Also all that time spent on a chapter/paragraph makes it all that much harder to discard. It becomes a bit of a darling and can cause you to want to shape the story so you can fit it back in, which is not always best for the story.


----------



## Velka (Apr 14, 2013)

Penpilot said:


> I've been in the same boat, and from the responses, it's obviously a common thing.
> 
> Here's how I handle it. If I come up with ideas on how to edit a previous chapter. I go into that chapter and make notes using the commenting function either in word or in my case Scrivener. These are in depth notes describing what I would change and why, then continue writing as if I'd already made the changes. That usually satisfies my need to edit.
> 
> ...



It's been a long and hard lesson to learn this, but you're totally right. I do the same thing in Scrivener; the notes function lets me satisfy my need to FIX IT NOW, without actually investing the time and effort into actually fixing it.

The shape of your story will change and you will murder your darlings. Spending time refining paragraphs or chapters that in the end will need to completely change, or end up in your graveyard folder, is a waste of time and creativity.


----------



## Jamber (Apr 14, 2013)

Do you know what really helped me? Jettisoning Word.
I'm not sure what program you're on, but Word always opens a document at the beginning of your story or novel. It's very easy to get trapped reviewing and editing what you've done so far, because you have to scroll to the end before you can continue the draft.

By contrast Scrivener is terrific for a creative writer -- you open it, and it kicks off at the place you were at when you shut it down. I expect many of the purpose-built writerly programs have a similar feature, so it's worth downloading and trying some free ones to see if they help.

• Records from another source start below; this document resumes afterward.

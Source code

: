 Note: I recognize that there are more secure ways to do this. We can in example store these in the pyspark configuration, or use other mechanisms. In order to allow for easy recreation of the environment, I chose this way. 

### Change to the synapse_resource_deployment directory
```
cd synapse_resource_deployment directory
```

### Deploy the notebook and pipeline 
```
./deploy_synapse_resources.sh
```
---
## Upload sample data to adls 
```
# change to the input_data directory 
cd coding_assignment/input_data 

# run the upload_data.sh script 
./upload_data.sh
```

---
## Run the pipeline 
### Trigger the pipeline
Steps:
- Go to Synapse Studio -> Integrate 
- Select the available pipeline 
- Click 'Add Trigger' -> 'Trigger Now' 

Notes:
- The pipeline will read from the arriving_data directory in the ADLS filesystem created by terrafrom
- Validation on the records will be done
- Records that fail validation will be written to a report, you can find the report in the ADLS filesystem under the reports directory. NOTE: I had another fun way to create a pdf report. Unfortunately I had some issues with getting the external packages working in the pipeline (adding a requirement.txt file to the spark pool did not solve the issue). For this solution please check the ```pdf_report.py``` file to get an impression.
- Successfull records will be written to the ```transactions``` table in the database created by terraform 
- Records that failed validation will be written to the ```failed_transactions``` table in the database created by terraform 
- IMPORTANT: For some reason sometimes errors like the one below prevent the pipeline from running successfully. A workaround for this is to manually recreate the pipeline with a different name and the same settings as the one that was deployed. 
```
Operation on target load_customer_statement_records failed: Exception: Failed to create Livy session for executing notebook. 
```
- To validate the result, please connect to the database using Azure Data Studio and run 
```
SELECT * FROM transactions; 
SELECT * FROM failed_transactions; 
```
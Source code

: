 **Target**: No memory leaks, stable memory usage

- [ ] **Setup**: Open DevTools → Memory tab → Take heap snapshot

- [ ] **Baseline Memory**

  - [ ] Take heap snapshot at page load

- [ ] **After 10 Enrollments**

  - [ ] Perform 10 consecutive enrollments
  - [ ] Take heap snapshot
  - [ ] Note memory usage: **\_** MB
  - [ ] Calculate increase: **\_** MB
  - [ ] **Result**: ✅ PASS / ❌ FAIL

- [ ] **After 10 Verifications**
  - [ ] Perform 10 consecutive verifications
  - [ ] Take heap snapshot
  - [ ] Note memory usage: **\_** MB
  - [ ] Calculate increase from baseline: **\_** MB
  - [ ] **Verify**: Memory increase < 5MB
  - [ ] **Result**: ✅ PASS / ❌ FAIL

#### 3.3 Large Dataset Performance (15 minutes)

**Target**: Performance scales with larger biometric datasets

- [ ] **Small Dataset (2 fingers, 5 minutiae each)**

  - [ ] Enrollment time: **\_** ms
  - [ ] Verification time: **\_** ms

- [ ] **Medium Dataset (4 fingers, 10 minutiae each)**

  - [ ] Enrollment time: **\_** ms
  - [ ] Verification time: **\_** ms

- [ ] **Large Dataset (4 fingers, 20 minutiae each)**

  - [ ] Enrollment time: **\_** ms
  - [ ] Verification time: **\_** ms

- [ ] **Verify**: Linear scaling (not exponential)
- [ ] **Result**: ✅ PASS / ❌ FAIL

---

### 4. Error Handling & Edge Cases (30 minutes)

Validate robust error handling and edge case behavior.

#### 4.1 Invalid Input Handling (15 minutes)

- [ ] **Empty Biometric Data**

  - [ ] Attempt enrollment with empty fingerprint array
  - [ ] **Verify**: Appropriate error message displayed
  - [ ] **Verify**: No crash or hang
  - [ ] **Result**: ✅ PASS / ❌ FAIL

I agree with everyone above: writing forward is the key.

However one other thing I've noticed myself, not sure it applies to you, is that much of that early drafting (at the very start, I mean) is about finding the right voice, tone, point of view/character, etc to tell a particular story. If those things weren't set perfectly early on they can make the writer uneasy with the work as it continues, which brings on episodes of tweaking and fiddling. It doesn't sound like that's your particular issue, but worth considering maybe.

Another (stray) thought on the edit-trap: it's really tempting when stuck or slightly uninspired at a later point in the novel to go back and tweak... One technique I've heard is to stop writing for the day _before_ you clinch or end a scene. I don't do that personally, but it makes sense to try to leave some forward momentum in your writing at whatever point you withdraw fingers from keys. Try to leave a question in your mind that only tomorrow's writing can answer!

You'll feel so great when the first draft is done, I promise--no matter what the flaws.

cheers
Jennie


----------



## ThinkerX (Apr 14, 2013)

To mangle a famous quote:

'Full speed ahead and d*mn the grammar.'

Make quickie notes or cludge fixes of the brilliant revisions, but no more as you do that first draft.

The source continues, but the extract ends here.